Vítima que perdeu um olho em acidente de trânsito não consegue indenização
Gilmar Carvalho de Souza, vítima de atropelamento quando tinha oito
anos, situação em que perdeu um olho, não conseguiu na Justiça o
direito à indenização. A Segunda Turma do Superior Tribunal de Justiça
(STJ) entendeu, por maioria, ter prescrito o caso, pois o fato ocorreu
em 1980 e a ação foi interposta em 1997. Assim, manteve-se a decisão do
Tribunal de Justiça do Estado de São Paulo (TJSP), que concluiu pela
prescrição qüinqüenal do processo.
O fato ocorreu em 1980 e em 1997 foi apresentada, no Tribunal de
Justiça de São Paulo (TJSP), uma ação de indenização por danos morais,
materiais e estéticos contra a Fazenda Pública do estado. Gilmar de
Souza sustentou ter sido atropelado por um caminhão-tanque, em 24 de
dezembro de 1980, provocando a perda do olho direito. Alegou que
ocorreram "falhas gritantes no inquérito policial e que o Ministério
Público requereu, equivocadamente, o seu arquivamento."
O juízo de primeiro grau julgou extinta a ação devido a sua prescrição.
Nesse sentido, salientou que, "interrompido o curso da prescrição pela
menoridade absoluta, completando o autor 16 anos o prazo recomeçou a
correr por inteiro". Assim, a ação deveria ter sido ajuizada até 1993.
Decorridos mais de cinco anos desde o início do prazo extintivo,
"encontra-se prescrito o direito do requerente demandar contra a
Fazenda Pública".
Depois, Gilmar de Souza interpôs recurso de apelação no TJSP, mas não
obteve sucesso.
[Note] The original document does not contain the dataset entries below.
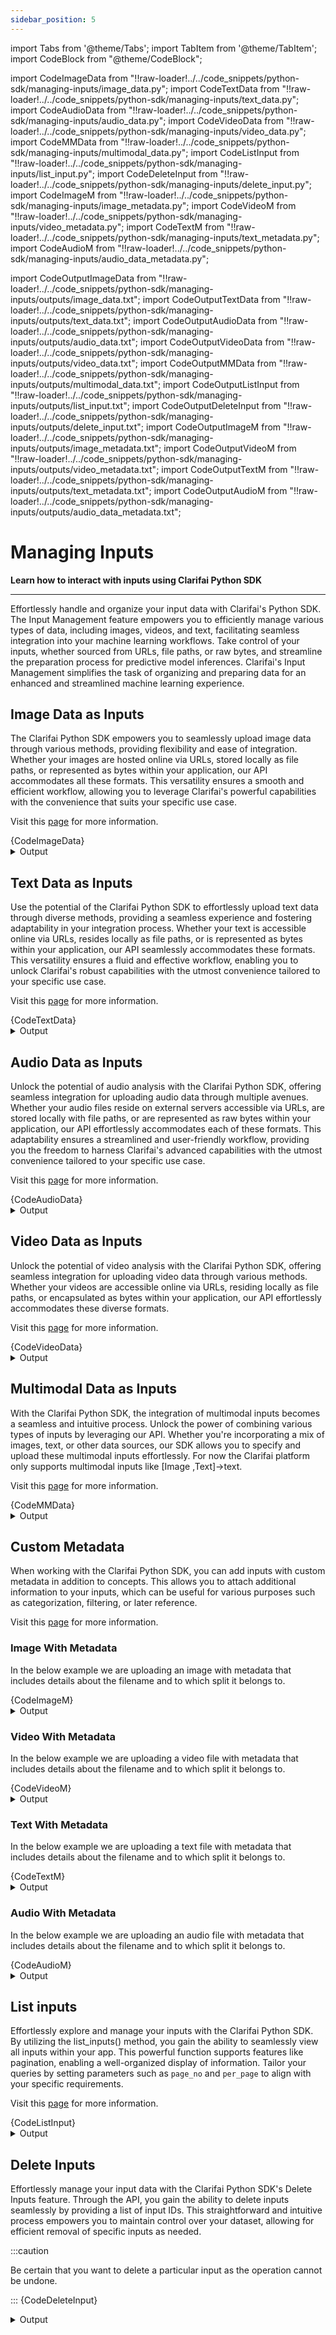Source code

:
 ```yaml
---
sidebar_position: 5
---
```



import Tabs from '@theme/Tabs';
import TabItem from '@theme/TabItem';
import CodeBlock from "@theme/CodeBlock";


import CodeImageData from "!!raw-loader!../../code_snippets/python-sdk/managing-inputs/image_data.py";
import CodeTextData from "!!raw-loader!../../code_snippets/python-sdk/managing-inputs/text_data.py";
import CodeAudioData from "!!raw-loader!../../code_snippets/python-sdk/managing-inputs/audio_data.py";
import CodeVideoData from "!!raw-loader!../../code_snippets/python-sdk/managing-inputs/video_data.py";
import CodeMMData from "!!raw-loader!../../code_snippets/python-sdk/managing-inputs/multimodal_data.py";
import CodeListInput from "!!raw-loader!../../code_snippets/python-sdk/managing-inputs/list_input.py";
import CodeDeleteInput from "!!raw-loader!../../code_snippets/python-sdk/managing-inputs/delete_input.py";
import CodeImageM from "!!raw-loader!../../code_snippets/python-sdk/managing-inputs/image_metadata.py";
import CodeVideoM from "!!raw-loader!../../code_snippets/python-sdk/managing-inputs/video_metadata.py";
import CodeTextM from "!!raw-loader!../../code_snippets/python-sdk/managing-inputs/text_metadata.py";
import CodeAudioM from "!!raw-loader!../../code_snippets/python-sdk/managing-inputs/audio_data_metadata.py";


import CodeOutputImageData from "!!raw-loader!../../code_snippets/python-sdk/managing-inputs/outputs/image_data.txt";
import CodeOutputTextData from "!!raw-loader!../../code_snippets/python-sdk/managing-inputs/outputs/text_data.txt";
import CodeOutputAudioData from "!!raw-loader!../../code_snippets/python-sdk/managing-inputs/outputs/audio_data.txt";
import CodeOutputVideoData from "!!raw-loader!../../code_snippets/python-sdk/managing-inputs/outputs/video_data.txt";
import CodeOutputMMData from "!!raw-loader!../../code_snippets/python-sdk/managing-inputs/outputs/multimodal_data.txt";
import CodeOutputListInput from "!!raw-loader!../../code_snippets/python-sdk/managing-inputs/outputs/list_input.txt";
import CodeOutputDeleteInput from "!!raw-loader!../../code_snippets/python-sdk/managing-inputs/outputs/delete_input.txt";
import CodeOutputImageM from "!!raw-loader!../../code_snippets/python-sdk/managing-inputs/outputs/image_metadata.txt";
import CodeOutputVideoM from "!!raw-loader!../../code_snippets/python-sdk/managing-inputs/outputs/video_metadata.txt";
import CodeOutputTextM from "!!raw-loader!../../code_snippets/python-sdk/managing-inputs/outputs/text_metadata.txt";
import CodeOutputAudioM from "!!raw-loader!../../code_snippets/python-sdk/managing-inputs/outputs/audio_data_metadata.txt";






# Managing Inputs

**Learn how to interact with inputs using Clarifai Python SDK**
<hr />

Effortlessly handle and organize your input data with Clarifai's Python SDK. The Input Management feature empowers you to efficiently manage various types of data, including images, videos, and text, facilitating seamless integration into your machine learning workflows. Take control of your inputs, whether sourced from URLs, file paths, or raw bytes, and streamline the preparation process for predictive model inferences. Clarifai's Input Management simplifies the task of organizing and preparing data for an enhanced and streamlined machine learning experience.


## Image Data as Inputs

The Clarifai Python SDK empowers you to seamlessly upload image data through various methods, providing flexibility and ease of integration. Whether your images are hosted online via URLs, stored locally as file paths, or represented as bytes within your application, our API accommodates all these formats. This versatility ensures a smooth and efficient workflow, allowing you to leverage Clarifai's powerful capabilities with the convenience that suits your specific use case.

Visit this [page](https://docs.clarifai.com/api-guide/data/create-get-update-delete) for more information.


<Tabs>
<TabItem value="python" label="Python">
    <CodeBlock className="language-python">{CodeImageData}</CodeBlock>
</TabItem>
</Tabs>

<details>
  <summary>Output</summary>
    <CodeBlock className="language-text">{CodeOutputImageData}</CodeBlock>
</details>



## Text Data as Inputs

Use the potential of the Clarifai Python SDK to effortlessly upload text data through diverse methods, providing a seamless experience and fostering adaptability in your integration process. Whether your text is accessible online via URLs, resides locally as file paths, or is represented as bytes within your application, our API seamlessly accommodates these formats. This versatility ensures a fluid and effective workflow, enabling you to unlock Clarifai's robust capabilities with the utmost convenience tailored to your specific use case.

Visit this [page](https://docs.clarifai.com/api-guide/data/create-get-update-delete) for more information.

<Tabs>
<TabItem value="python" label="Python">
    <CodeBlock className="language-python">{CodeTextData}</CodeBlock>
</TabItem>
</Tabs>

<details>
  <summary>Output</summary>
    <CodeBlock className="language-text">{CodeOutputTextData}</CodeBlock>
</details>

                                          

## Audio Data as Inputs

Unlock the potential of audio analysis with the Clarifai Python SDK, offering seamless integration for uploading audio data through multiple avenues. Whether your audio files reside on external servers accessible via URLs, are stored locally with file paths, or are represented as raw bytes within your application, our API effortlessly accommodates each of these formats. This adaptability ensures a streamlined and user-friendly workflow, providing you the freedom to harness Clarifai's advanced capabilities with the utmost convenience tailored to your specific use case.

Visit this [page](https://docs.clarifai.com/api-guide/data/create-get-update-delete) for more information.

<Tabs>
<TabItem value="python" label="Python">
    <CodeBlock className="language-python">{CodeAudioData}</CodeBlock>
</TabItem>
</Tabs>

<details>
  <summary>Output</summary>
    <CodeBlock className="language-text">{CodeOutputAudioData}</CodeBlock>
</details>


## Video Data as Inputs      

Unlock the potential of video analysis with the Clarifai Python SDK, offering seamless integration for uploading video data through various methods. Whether your videos are accessible online via URLs, residing locally as file paths, or encapsulated as bytes within your application, our API effortlessly accommodates these diverse formats.

Visit this [page](https://docs.clarifai.com/api-guide/data/create-get-update-delete) for more information.

<Tabs>
<TabItem value="python" label="Python">
    <CodeBlock className="language-python">{CodeVideoData}</CodeBlock>
</TabItem>
</Tabs>

<details>
  <summary>Output</summary>
    <CodeBlock className="language-text">{CodeOutputVideoData}</CodeBlock>
</details>                                        
                                                                                                                 

## Multimodal Data as Inputs

With the Clarifai Python SDK, the integration of multimodal inputs becomes a seamless and intuitive process. Unlock the power of combining various types of inputs by leveraging our API. Whether you're incorporating a mix of images, text, or other data sources, our SDK allows you to specify and upload these multimodal inputs effortlessly. For now the Clarifai platform only supports multimodal inputs like [Image ,Text]->text.

Visit this [page](https://docs.clarifai.com/api-guide/data/create-get-update-delete) for more information.


<Tabs>
<TabItem value="python" label="Python">
    <CodeBlock className="language-python">{CodeMMData}</CodeBlock>
</TabItem>
</Tabs>

<details>
  <summary>Output</summary>
    <CodeBlock className="language-text">{CodeOutputMMData}</CodeBlock>
</details>   


## Custom Metadata

When working with the Clarifai Python SDK, you can add inputs with custom metadata in addition to concepts. This allows you to attach additional information  to your inputs, which can be useful for various purposes such as categorization, filtering, or later reference.

Visit this [page](https://docs.clarifai.com/api-guide/data/create-get-update-delete#add-inputs-with-custom-metadata) for more information.
### Image With Metadata

In the below example we are uploading an image with metadata that includes details about the filename and to which split it belongs to.

<Tabs>
<TabItem value="python" label="Python">
    <CodeBlock className="language-python">{CodeImageM}</CodeBlock>
</TabItem>
</Tabs>

<details>
  <summary>Output</summary>
    <CodeBlock className="language-text">{CodeOutputImageM}</CodeBlock>
</details>


### Video With Metadata

In the below example we are uploading a video file  with metadata that includes details about the filename and to which split it belongs to.

<Tabs>
<TabItem value="python" label="Python">
    <CodeBlock className="language-python">{CodeVideoM}</CodeBlock>
</TabItem>
</Tabs>

<details>
  <summary>Output</summary>
    <CodeBlock className="language-text">{CodeOutputVideoM}</CodeBlock>
</details>                                        

### Text With Metadata

In the below example we are uploading a text file with metadata that includes details about the filename and to which split it belongs to.

<Tabs>
<TabItem value="python" label="Python">
    <CodeBlock className="language-python">{CodeTextM}</CodeBlock>
</TabItem>
</Tabs>

<details>
  <summary>Output</summary>
    <CodeBlock className="language-text">{CodeOutputTextM}</CodeBlock>
</details>



### Audio With Metadata

In the below example we are uploading an audio file with metadata that includes details about the filename and to which split it belongs to.

<Tabs>
<TabItem value="python" label="Python">
    <CodeBlock className="language-python">{CodeAudioM}</CodeBlock>
</TabItem>
</Tabs>

<details>
  <summary>Output</summary>
    <CodeBlock className="language-text">{CodeOutputAudioM}</CodeBlock>
</details>

## List inputs

Effortlessly explore and manage your inputs with the Clarifai Python SDK. By utilizing the list_inputs() method, you gain the ability to seamlessly view all inputs within your app. This powerful function supports features like pagination, enabling a well-organized display of information. Tailor your queries by setting parameters such as `page_no` and `per_page` to align with your specific requirements.

Visit this [page](https://docs.clarifai.com/api-guide/data/create-get-update-delete) for more information.

<Tabs>
<TabItem value="python" label="Python">
    <CodeBlock className="language-python">{CodeListInput}</CodeBlock>
</TabItem>
</Tabs>

<details>
  <summary>Output</summary>
    <CodeBlock className="language-text">{CodeOutputListInput}</CodeBlock>
</details> 


## Delete Inputs

Effortlessly manage your input data with the Clarifai Python SDK's Delete Inputs feature. Through the API, you gain the ability to delete inputs seamlessly by providing a list of input IDs. This straightforward and intuitive process empowers you to maintain control over your dataset, allowing for efficient removal of specific inputs as needed.

:::caution

Be certain that you want to delete a particular input as the operation cannot be undone.

:::
<Tabs>
<TabItem value="python" label="Python">
    <CodeBlock className="language-python">{CodeDeleteInput}</CodeBlock>
</TabItem>
</Tabs>

<details>
  <summary>Output</summary>
    <CodeBlock className="language-text">{CodeOutputDeleteInput}</CodeBlock>
</details> 

                                          

                                                                                                                  



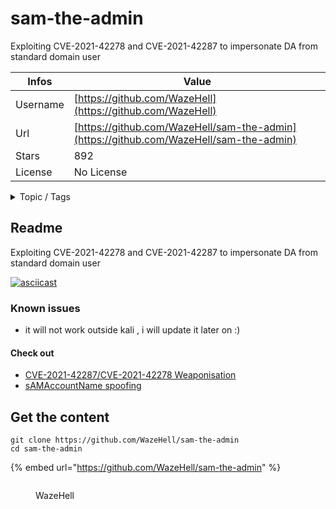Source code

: # sam-the-admin

Exploiting CVE-2021-42278 and CVE-2021-42287 to impersonate DA from standard domain user 

| Infos    | Value                                                              |
| -------- | -------------------------------------------------------------------|
| Username | [https://github.com/WazeHell](https://github.com/WazeHell) |
| Url      | [https://github.com/WazeHell/sam-the-admin](https://github.com/WazeHell/sam-the-admin)                                               |
| Stars    | 892                                                          |
| License  | No License                                                        |

<details>

<summary>Topic / Tags</summary>

* active-directory* exploitation* redteam* s4u2self

</details>

## Readme

Exploiting CVE-2021-42278 and CVE-2021-42287 to impersonate DA from standard domain user 

[![asciicast](https://asciinema.org/a/SnQ66XtmZLzXZQ8QwWwAYs8Dm.svg)](https://asciinema.org/a/SnQ66XtmZLzXZQ8QwWwAYs8Dm)

### Known issues
- it will not work outside kali , i will update it later on :)

#### Check out 
- [CVE-2021-42287/CVE-2021-42278 Weaponisation ](https://exploit.ph/cve-2021-42287-cve-2021-42278-weaponisation.html)
- [sAMAccountName spoofing](https://www.thehacker.recipes/ad/movement/kerberos/samaccountname-spoofing)



## Get the content

```
git clone https://github.com/WazeHell/sam-the-admin
cd sam-the-admin
```

{% embed url="https://github.com/WazeHell/sam-the-admin" %}

<figure><img src="https://avatars.githubusercontent.com/u/20618414?v=4" alt=""><figcaption><p>WazeHell</p></figcaption></figure>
Por fim, entrou com recurso do STJ. Sobre o último, o
Ministério Público Federal também opinou pelo não-provimento, por
entender que, nas "ações propostas contras as Fazendas Públicas, mesmo
em se tratando de direitos processuais, aplica-se o prazo prescricional
qüinqüenal".
O caso, de relatoria do ministro Franciulli Netto, foi debatido na
Segunda Turma do STJ, onde obteve dois votos em favor da vítima e três
contra. O acórdão vai ser redigido pela ministra Eliana Calmon, de quem
partiu a divergência em um voto-vista. Seu entendimento foi acompanhado
pelos ministros Castro Meira e Francisco Peçanha Martins.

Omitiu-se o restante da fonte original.